AJR  Features
From AJR,   June/July 2012

The Advantage of Authenticity   

And how “writing with a smile” can help in a shrill, polarized media and political environment. Thurs., June 28, 2012.

By Carl Sessions Stepp

Carl Sessions Stepp (cstepp@umd.edu) began writing for his hometown paper, the Marlboro Herald-Advocate in Bennettsville, South Carolina, in 1963, after his freshman year in high school. He studied journalism at the University of South Carolina, where he edited The Gamecock.

After college, he worked for the St. Petersburg Times and the Charlotte Observer before becoming the first national editor at USA Today in 1982. In 1983, he joined the University of Maryland journalism faculty full time.

In the ensuing 30 years, he also has served as senior editor and book reviewer for AJR, writing dozens of pieces. He has been a visiting writing and editing coach for news organizations in more than 30 states.

     


During a roast this week of the retired Pulitzer-winning columnist William Raspberry, moderator Juan Williams got off a good line.

Raspberry, he said, "always wrote with a smile."

Perhaps that helps explain, Williams and other speakers added, why people of the left, center and right alike could see Raspberry as a wise, goodhearted friend. He had the knack of having both strong convictions and an eagerness to listen and learn from everyone else. And his humor kept things civil.
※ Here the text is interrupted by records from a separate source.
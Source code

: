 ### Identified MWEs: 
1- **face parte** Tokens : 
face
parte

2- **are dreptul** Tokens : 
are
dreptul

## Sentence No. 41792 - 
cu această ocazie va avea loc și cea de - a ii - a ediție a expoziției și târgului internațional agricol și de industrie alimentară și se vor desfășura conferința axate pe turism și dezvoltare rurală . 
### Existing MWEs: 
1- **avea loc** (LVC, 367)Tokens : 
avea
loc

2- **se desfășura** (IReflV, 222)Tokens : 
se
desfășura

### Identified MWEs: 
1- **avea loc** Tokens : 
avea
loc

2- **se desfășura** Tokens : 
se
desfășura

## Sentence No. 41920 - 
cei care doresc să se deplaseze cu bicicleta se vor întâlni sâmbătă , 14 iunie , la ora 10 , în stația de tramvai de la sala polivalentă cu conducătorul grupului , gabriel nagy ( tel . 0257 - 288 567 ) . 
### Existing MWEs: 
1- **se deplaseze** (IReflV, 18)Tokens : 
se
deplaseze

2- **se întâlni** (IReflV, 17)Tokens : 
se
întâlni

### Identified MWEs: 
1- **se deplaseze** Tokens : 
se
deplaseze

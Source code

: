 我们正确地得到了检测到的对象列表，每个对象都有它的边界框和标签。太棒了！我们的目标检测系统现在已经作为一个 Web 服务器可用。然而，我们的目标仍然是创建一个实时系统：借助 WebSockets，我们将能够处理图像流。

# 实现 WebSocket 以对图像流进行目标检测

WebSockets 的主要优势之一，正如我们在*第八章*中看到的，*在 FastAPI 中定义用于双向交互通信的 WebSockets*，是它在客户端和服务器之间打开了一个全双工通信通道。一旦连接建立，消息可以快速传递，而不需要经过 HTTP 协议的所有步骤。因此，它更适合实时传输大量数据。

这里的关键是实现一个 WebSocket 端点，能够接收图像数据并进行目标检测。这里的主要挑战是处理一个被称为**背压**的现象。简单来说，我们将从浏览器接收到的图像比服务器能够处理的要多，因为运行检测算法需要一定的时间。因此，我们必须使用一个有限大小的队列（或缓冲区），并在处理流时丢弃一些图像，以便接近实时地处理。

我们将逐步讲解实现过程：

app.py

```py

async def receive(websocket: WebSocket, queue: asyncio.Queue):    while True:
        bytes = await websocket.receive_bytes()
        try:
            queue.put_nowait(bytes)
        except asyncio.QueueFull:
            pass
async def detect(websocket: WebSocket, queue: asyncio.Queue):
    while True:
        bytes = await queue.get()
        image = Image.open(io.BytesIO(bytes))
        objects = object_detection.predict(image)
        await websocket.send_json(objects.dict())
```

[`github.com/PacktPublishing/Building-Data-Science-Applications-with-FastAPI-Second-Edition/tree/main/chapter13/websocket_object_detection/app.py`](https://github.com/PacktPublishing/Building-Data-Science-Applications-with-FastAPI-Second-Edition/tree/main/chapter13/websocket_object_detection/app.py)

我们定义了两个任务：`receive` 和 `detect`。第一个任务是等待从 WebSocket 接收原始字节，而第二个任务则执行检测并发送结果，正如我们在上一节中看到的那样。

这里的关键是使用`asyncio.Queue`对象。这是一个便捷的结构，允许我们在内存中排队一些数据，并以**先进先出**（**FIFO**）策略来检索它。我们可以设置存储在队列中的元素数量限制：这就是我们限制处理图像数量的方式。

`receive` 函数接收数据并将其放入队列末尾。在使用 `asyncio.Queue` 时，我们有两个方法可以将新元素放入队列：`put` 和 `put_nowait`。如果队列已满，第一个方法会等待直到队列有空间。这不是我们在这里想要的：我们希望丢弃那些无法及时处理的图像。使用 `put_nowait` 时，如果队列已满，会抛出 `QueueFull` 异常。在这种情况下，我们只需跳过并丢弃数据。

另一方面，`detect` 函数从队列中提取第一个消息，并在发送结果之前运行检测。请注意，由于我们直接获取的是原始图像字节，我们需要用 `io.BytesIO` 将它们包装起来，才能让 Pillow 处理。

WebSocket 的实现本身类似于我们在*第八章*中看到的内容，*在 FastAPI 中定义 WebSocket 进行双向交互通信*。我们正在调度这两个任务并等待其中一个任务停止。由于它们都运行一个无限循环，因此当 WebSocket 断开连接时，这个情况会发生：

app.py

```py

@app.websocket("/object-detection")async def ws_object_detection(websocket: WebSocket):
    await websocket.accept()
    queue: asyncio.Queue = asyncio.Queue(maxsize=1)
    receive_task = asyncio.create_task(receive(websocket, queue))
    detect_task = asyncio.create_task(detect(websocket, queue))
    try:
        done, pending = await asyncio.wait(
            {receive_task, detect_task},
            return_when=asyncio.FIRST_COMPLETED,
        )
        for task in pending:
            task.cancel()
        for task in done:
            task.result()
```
At his best, Raspberry (a longtime colleague and friend, I should say, of my wife Laura) seemed more interested in finding common ground and workable solutions than in showing off or scoring debate points. More than one person in the audience commented that people in journalism and, of course, in politics could use more of that attitude.

 It also might help news institutions as well as individuals.

The new HBO series "The Newsroom" has gotten a tough critical reception, but I found myself attracted to it. Sure, it's talky and cutesy, but that's show biz. Much more than some critics, I liked the idealism, which underlies a lot of great journalism. And I don't mind the progressive tone, which, as long as it stops short of partisan zealotry, seems proper.

What bothered me was the show's seeming disengagement from the real world or any real audience. It was as if the journalists were living in a bubble, playing a kind of depersonalized video game version of the news.

Too often, I fear, today's media institutions come across more as game players than companions in real life undertakings. Instead of showing confidence in their chosen roles, they can seem like uncertain identity-seekers in a pick-a-personality whirl.

CNN seems an apt example. Beset by the calculated shrillness of Fox and the posturing of MSNBC, CNN sometimes seems almost pathetic in its wan efforts to be edgy, too. As David Carr recently wrote in the New York Times, why not just dependably cover the news and build audience with your professionalism?

Part of this, again, has to do with that Raspberry-esque quality of being able to have a strong sense of self and an openness to difference in a competitive world.

Former ABC News President David Westin, in a new memoir called "Exit Interview," makes a related point, in a chapter subtitled "Is Balance Overrated?"

Westin suggests that the news media can get trapped between too much opinion and a kind of artificial balance that overinflates such fringe views as birthers or Holocaust deniers (my examples, not his). Too often both ways strike the audience as phony and unhelpful.

"It's too easy in this new environment to lose sight of truth as the ultimate goal," Westin writes. "Not every coin has two sides, and when there's only a single side that is true, reporters owe it to the people to tell them that―even when some may not want to hear it."

This is where it helps to write with that smile and to respectfully engage your audience. People listen and respond better when they feel a person, or an institution, is looking for authentic answers rather than playing point-scoring games.